* _What is expected_
Line by line, please look for the word "EqnData" in the following records, then copy each line you find it in.

Items from a data source:
⁂
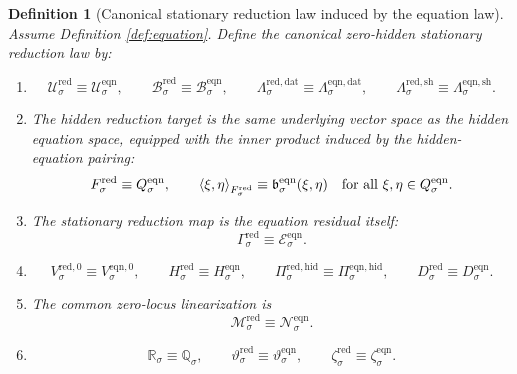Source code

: \documentclass[11pt]{article}
\newcommand{\RedSpace}[1]{\mathcal U_{#1}^{\mathrm{red}}}
\newcommand{\RedBody}[1]{\mathcal B_{#1}^{\mathrm{red}}}
\newcommand{\RedData}[1]{\Lambda_{#1}^{\mathrm{red,dat}}}
\newcommand{\RedShell}[1]{\Lambda_{#1}^{\mathrm{red,sh}}}
\newcommand{\RedTarget}[1]{F_{#1}^{\mathrm{red}}}
\newcommand{\RedMap}[1]{\Gamma_{#1}^{\mathrm{red}}}
\newcommand{\RedZero}[1]{V_{#1}^{\mathrm{red},0}}
\newcommand{\RedHidden}[1]{H_{#1}^{\mathrm{red}}}
\newcommand{\RedHiddenBody}[1]{D_{#1}^{\mathrm{red}}}
\newcommand{\RedProj}[1]{\Pi_{#1}^{\mathrm{red,hid}}}
\newcommand{\RedLin}[1]{\mathcal M_{#1}^{\mathrm{red}}}
\newcommand{\RedSym}[1]{\mathbb R_{#1}}
\newcommand{\RedTime}[1]{\vartheta_{#1}^{\mathrm{red}}}
\newcommand{\RedEmbed}[1]{\zeta_{#1}^{\mathrm{red}}}
\newcommand{\EqnSpace}[1]{\mathcal U_{#1}^{\mathrm{eqn}}}
\newcommand{\EqnBody}[1]{\mathcal B_{#1}^{\mathrm{eqn}}}
\newcommand{\EqnData}[1]{\Lambda_{#1}^{\mathrm{eqn,dat}}}
\newcommand{\EqnShell}[1]{\Lambda_{#1}^{\mathrm{eqn,sh}}}
\newcommand{\EqnTarget}[1]{Q_{#1}^{\mathrm{eqn}}}
\newcommand{\EqnPair}[1]{\mathfrak b_{#1}^{\mathrm{eqn}}}
\newcommand{\EqnResidual}[1]{\mathcal E_{#1}^{\mathrm{eqn}}}
\newcommand{\EqnZero}[1]{V_{#1}^{\mathrm{eqn},0}}
\newcommand{\EqnHidden}[1]{H_{#1}^{\mathrm{eqn}}}
\newcommand{\EqnHiddenBody}[1]{D_{#1}^{\mathrm{eqn}}}
\newcommand{\EqnProj}[1]{\Pi_{#1}^{\mathrm{eqn,hid}}}
\newcommand{\EqnLin}[1]{\mathcal N_{#1}^{\mathrm{eqn}}}
\newcommand{\EqnSym}[1]{\mathbb Q_{#1}}
\newcommand{\EqnTime}[1]{\vartheta_{#1}^{\mathrm{eqn}}}
\newcommand{\EqnEmbed}[1]{\zeta_{#1}^{\mathrm{eqn}}}
\newtheorem{definition}{Definition}
\begin{document}
\begin{definition}[Canonical stationary reduction law induced by the equation law]
\label{def:canonical}
Assume Definition \ref{def:equation}. Define the canonical zero-hidden stationary reduction law by:
\begin{enumerate}
    \item
    \[
    \RedSpace{\sigma}\equiv\EqnSpace{\sigma},
    \qquad
    \RedBody{\sigma}\equiv\EqnBody{\sigma},
    \qquad
    \RedData{\sigma}\equiv\EqnData{\sigma},
    \qquad
    \RedShell{\sigma}\equiv\EqnShell{\sigma}.
    \]
    \item The hidden reduction target is the same underlying vector space as the hidden equation space, equipped with the inner product induced by the hidden-equation pairing:
    \begin{equation}
    \RedTarget{\sigma}\equiv \EqnTarget{\sigma},
    \qquad
    \ev{\xi,\eta}_{\RedTarget{\sigma}}
    \equiv
    \EqnPair{\sigma}(\xi,\eta)
    \quad
    \text{for all }\xi,\eta\in\EqnTarget{\sigma}.
    \label{eq:redinner}
    \end{equation}
    \item The stationary reduction map is the equation residual itself:
    \begin{equation}
    \RedMap{\sigma}\equiv\EqnResidual{\sigma}.
    \label{eq:redfromeqn}
    \end{equation}
    \item
    \[
    \RedZero{\sigma}\equiv\EqnZero{\sigma},
    \qquad
    \RedHidden{\sigma}\equiv\EqnHidden{\sigma},
    \qquad
    \RedProj{\sigma}\equiv\EqnProj{\sigma},
    \qquad
    \RedHiddenBody{\sigma}\equiv\EqnHiddenBody{\sigma}.
    \]
    \item The common zero-locus linearization is
    \[
    \RedLin{\sigma}\equiv\EqnLin{\sigma}.
    \]
    \item
    \[
    \RedSym{\sigma}\equiv\EqnSym{\sigma},
    \qquad
    \RedTime{\sigma}\equiv\EqnTime{\sigma},
    \qquad
    \RedEmbed{\sigma}\equiv\EqnEmbed{\sigma}.
    \]
\end{enumerate}
\end{definition}
\end{document}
⁂
* _Result_
\newcommand{\EqnData}[1]{\Lambda_{#1}^{\mathrm{eqn,dat}}}
    \RedData{\sigma}\equiv\EqnData{\sigma},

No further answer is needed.